I can't believe people haven't tried this place yet, especially after janelle's great review!
So let me do a refresher of this place.
When approaching it one should be very cautious to not let first impressions fool you. The sign is very colorful but in one of the most dreary areas, let alone strip malls. I'll be honest I would probably not even stop at the nearest light anytime after 5 pm ( yes that sketchy) but again first impressions are deceiving!!!!
But don't let second impressions fool you either, because on entering you will literally think " what happened to harvey's!!!". The seating and layout are a perfect emulation of any local harvey's!
And if you are hoping the staff will impress you..... They won't. They aren't the most happy people but they are quick and efficient about getting you your food.
So after all these impressions its really the final but most important impression that should blow you away... the food!
I had the jerk chicken combo and at first i wasn't impressed with my rice and chicken until I put it in my mouth and WOW! The spices are just amazing and the chicken is so soft! I ve tried jerk chicken before and haven't been a fan, but this dish definitely made me want to try more jerk.
I dont know about the roti or the other dishes, but if janelle is right and this is the real jamacian food....I think I know where my next vacation is going to be!

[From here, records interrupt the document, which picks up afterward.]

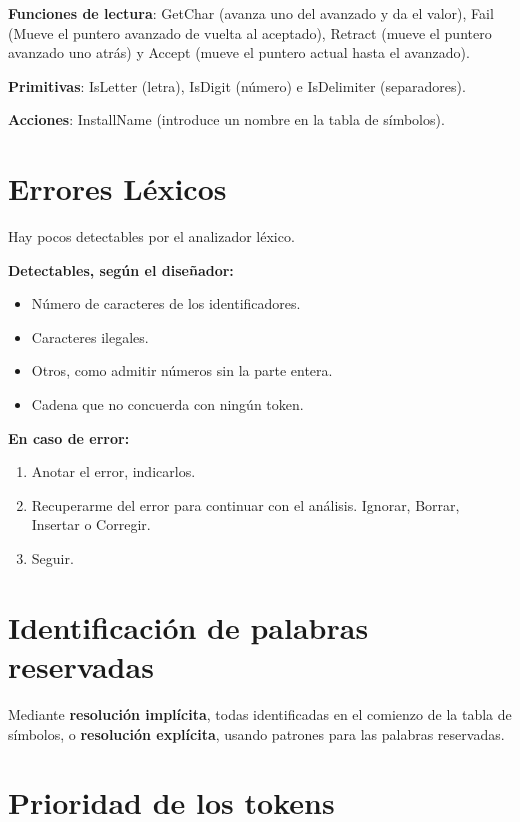 \documentclass[12pt, twoside, openright]{report} %
\begin{document}
\textbf{Funciones de lectura}: GetChar (avanza uno del avanzado y da el
valor), Fail (Mueve el puntero avanzado de vuelta al aceptado),
Retract (mueve el puntero avanzado uno atrás) y Accept (mueve el puntero
actual hasta el avanzado).

\textbf{Primitivas}: IsLetter (letra), IsDigit (número) e IsDelimiter (separadores).

\textbf{Acciones}: InstallName (introduce un nombre en la tabla de
símbolos).


\section{Errores Léxicos}

Hay pocos detectables por el analizador léxico.

\textbf{Detectables, según el diseñador:}

\begin{itemize}
	\item Número de caracteres de los identificadores.
	\item Caracteres ilegales.
	\item Otros, como admitir números sin la parte entera.
	\item Cadena que no concuerda con ningún token.
\end{itemize}

\textbf{En caso de error:}

\begin{enumerate}
	\def\labelenumi{\arabic{enumi}.}
	\item Anotar el error, indicarlos.
	\item Recuperarme del error para continuar con el análisis. Ignorar, Borrar,
	      Insertar o Corregir.
	\item Seguir.
\end{enumerate}


\section{Identificación de palabras reservadas}

Mediante \textbf{resolución implícita}, todas identificadas en el
comienzo de la tabla de símbolos, o \textbf{resolución explícita},
usando patrones para las palabras reservadas.


\section{Prioridad de los tokens}
\end{document}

And to top it off everything is around 7$ so it's not a bad deal to taste a little caribbean, west of the 410. -
Review from Janelle W.
One of my best friends, who spends every Christmas tanning and thawing in the Caribbean, thinks I'm crazy because I always run off somewhere even more frigid than our Michigan, instead of joining her in the tropics. Ironically, I'm the one who ends up eating Caribbean food while she's popping piña colada shrimp and macadamia-encrusted scallops at her Sandals all-inclusive.
Sunrise offers honest-to-goodness homestyle Jamaican food. In the Sunrise kitchen, you'll never find an excessively-pineappled marinade, nor a plate of bastardized Mexican food muddled in coconut. This is the common people's Jamaican food--curries, rotis, jerk chicken, oxtail--the savory favorites found on the streets of real Jamaica, kept outside the perimeter of the prodigious resorts.
Canada has embraced the strip mall like lesbians have embraced the mullet, so it should come as no surprise that Sunrise has a snug little suite at the end of a typical Brampton strip mall. Sunrise looks and feels fast-food: formica tables, firm plastic seats, and even a drive-through. Wait service is nonexistent; you walk up to the counter to place your order, they'll toss some styrofoam clamshells full of food onto a tray, and you carry your tray over to your chosen table. But upon tasting the food, any semblance of Harvey's is lost--this food is crafted with time, love, and the fresh intensity of Latin flavors.
The meats at Sunrise define the paradigm for slow cooking. Time is the essential ingredient to making these meats tender, juicy, and melt-in-your-mouth succulent. Throughout the day, the flesh of the bone-in chicken and oxtail has been simmering and sorbing the intense curry and allspice flavors.
Sunrise's roti ($7, a steal!) is the ultimate comfort food--a buttery, pliable flatbread folded like a purse, as big as my keyboard, filled with rich, savory, slightly spicy curry. Choose from chicken-potato or beef-potato curry, both thick, dense, and texturally multi-dimensional. The spices woven into this curry are as well-balanced as the scales of Libra. So many Caribbean curries are heavy on curry powder, but Sunrise's spice mixture is balanced with identifiable undertones of ginger, allspice, and cinnamon.
Most addicting, though, is the roti itself. This is a dreamy, pillowy roti that stretches and springs like Silly Putty®. It's a sheet of heaven itself--smooth, buttery, flaky, and soaks up the curry like a chewy sponge.
I'm never going to winter in the tropics. That's not my style--I'm a cheapskate off-season traveler. I'll go to the Caribbean during hurricane season, when they're giving away 4-star hotel rooms for free. So when I'm stuck on the 45th parallel in the dead of winter, when everyone else is escaping to the Caribbean, at least Sunrise lets me eat like I'm in the soulful warm weather too.